3. Instance in numbers. Thus he that has got the ideas of numbers, and hath taken the pains to
compare one, two, and three, to six, cannot choose but know that they are equal: he that hath got
the idea of a triangle, and found the ways to measure its angles and their magnitudes, is certain that
its three angles are equal to two right ones; and can as little doubt of that, as of this truth, that it is
impossible for the same thing to be, and not to be.
4. Instance in natural religion. He also that hath the idea of an intelligent, but frail and weak being,
made by and depending on another, who is eternal, omnipotent, perfectly wise and good, will as
certainly know that man is to honour, fear, and obey God, as that the sun shines when he sees it.

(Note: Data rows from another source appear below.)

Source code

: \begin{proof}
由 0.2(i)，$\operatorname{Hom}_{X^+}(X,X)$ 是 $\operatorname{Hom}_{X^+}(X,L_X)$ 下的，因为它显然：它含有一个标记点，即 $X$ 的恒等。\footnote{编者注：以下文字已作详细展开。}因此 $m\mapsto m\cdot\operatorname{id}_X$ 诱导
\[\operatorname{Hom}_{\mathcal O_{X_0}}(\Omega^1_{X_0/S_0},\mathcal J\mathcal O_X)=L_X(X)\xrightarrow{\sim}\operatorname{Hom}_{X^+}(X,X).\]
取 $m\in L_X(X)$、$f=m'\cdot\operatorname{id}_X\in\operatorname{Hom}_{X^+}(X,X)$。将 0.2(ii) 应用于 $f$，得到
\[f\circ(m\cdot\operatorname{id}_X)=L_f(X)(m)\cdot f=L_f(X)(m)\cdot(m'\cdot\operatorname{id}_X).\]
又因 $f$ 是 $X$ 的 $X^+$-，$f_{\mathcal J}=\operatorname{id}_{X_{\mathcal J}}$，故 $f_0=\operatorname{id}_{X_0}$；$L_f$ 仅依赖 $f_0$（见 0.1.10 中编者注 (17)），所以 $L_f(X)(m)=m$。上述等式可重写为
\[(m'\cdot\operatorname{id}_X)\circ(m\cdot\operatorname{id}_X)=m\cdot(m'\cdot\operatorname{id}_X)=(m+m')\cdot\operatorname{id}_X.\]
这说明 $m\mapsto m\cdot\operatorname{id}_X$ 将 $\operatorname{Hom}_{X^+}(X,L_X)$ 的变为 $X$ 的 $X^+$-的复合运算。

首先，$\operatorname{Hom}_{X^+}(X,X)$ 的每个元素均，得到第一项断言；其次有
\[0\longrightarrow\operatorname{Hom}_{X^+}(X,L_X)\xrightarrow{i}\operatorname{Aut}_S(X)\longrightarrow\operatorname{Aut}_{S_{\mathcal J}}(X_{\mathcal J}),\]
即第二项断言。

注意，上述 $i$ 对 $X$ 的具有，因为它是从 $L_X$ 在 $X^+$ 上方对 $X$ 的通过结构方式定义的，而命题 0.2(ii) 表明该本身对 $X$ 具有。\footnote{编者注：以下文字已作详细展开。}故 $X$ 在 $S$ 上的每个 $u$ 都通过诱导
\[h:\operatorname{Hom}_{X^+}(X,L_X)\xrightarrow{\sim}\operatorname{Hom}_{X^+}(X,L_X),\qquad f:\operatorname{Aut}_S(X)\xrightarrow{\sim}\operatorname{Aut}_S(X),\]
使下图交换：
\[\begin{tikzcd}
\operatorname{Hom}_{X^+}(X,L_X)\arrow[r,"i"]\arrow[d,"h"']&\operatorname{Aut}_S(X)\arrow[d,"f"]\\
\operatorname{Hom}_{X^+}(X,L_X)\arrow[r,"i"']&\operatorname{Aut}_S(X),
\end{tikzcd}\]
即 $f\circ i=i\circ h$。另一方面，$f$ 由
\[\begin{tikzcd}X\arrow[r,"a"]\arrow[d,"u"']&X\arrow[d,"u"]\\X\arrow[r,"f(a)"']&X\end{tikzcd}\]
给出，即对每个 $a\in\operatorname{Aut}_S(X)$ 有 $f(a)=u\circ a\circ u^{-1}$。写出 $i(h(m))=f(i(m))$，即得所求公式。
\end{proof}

For if he hath but the ideas of two such beings in his mind, and will turn his thoughts that way, and
consider them, he will as certainly find that the inferior, finite, and dependent is under an obligation
to obey the supreme and infinite, as he is certain to find that three, four, and seven are less than
fifteen; if he will consider and compute those numbers: nor can he be surer in a clear morning that
the sun is risen; if he will but open his eyes and turn them that way. But yet these truths, being ever
so certain, ever so clear, he may be ignorant of either, or all of them, who will never take the pains
to employ his faculties, as he should, to inform himself about them.